## Work instruction
Across the material below, how many lines contain the word "publications"? Give only the number.

## Records provided
────────────────────────────────────────
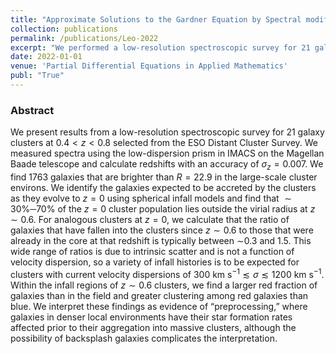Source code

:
 ```yaml
---
title: "Approximate Solutions to the Gardner Equation by Spectral modified Exponential Time Differencing Method"
collection: publications
permalink: /publications/Leo-2022
excerpt: "We performed a low-resolution spectroscopic survey for 21 galaxy clusters to measure redshifts to galaxies in each of the cluster fields. Using these redshifts, we identified cluster members and studied their color as a function of their lcoal environment."
date: 2022-01-01
venue: 'Partial Differential Equations in Applied Mathematics'
publ: "True"
---
```


### Abstract
We present results from a low-resolution spectroscopic survey for 21 galaxy clusters at $0.4 < z < 0.8$ selected from the ESO Distant Cluster Survey. We measured spectra using the low-dispersion prism in IMACS on the Magellan Baade telescope and calculate redshifts with an accuracy of $\sigma_z = 0.007$. We find 1763 galaxies that are brighter than $R = 22.9$ in the large-scale cluster environs. We identify the galaxies expected to be accreted by the clusters as they evolve to $z = 0$ using spherical infall models and find that $\sim30\%─70\%$ of the $z = 0$ cluster population lies outside the virial radius at $z\sim0.6$. For analogous clusters at $z = 0$, we calculate that the ratio of galaxies that have fallen into the clusters since $z \sim 0.6$ to those that were already in the core at that redshift is typically between $\sim$0.3 and 1.5. This wide range of ratios is due to intrinsic scatter and is not a function of velocity dispersion, so a variety of infall histories is to be expected for clusters with current velocity dispersions of $300~\mathrm{km~s}^{−1} ≲ σ ≲ 1200~\mathrm{km~s}^{−1}$. Within the infall regions of $z \sim 0.6$ clusters, we find a larger red fraction of galaxies than in the field and greater clustering among red galaxies than blue. We interpret these findings as evidence of “preprocessing,” where galaxies in denser local environments have their star formation rates affected prior to their aggregation into massive clusters, although the possibility of backsplash galaxies complicates the interpretation.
────────────────────────────────────────
## Solution
2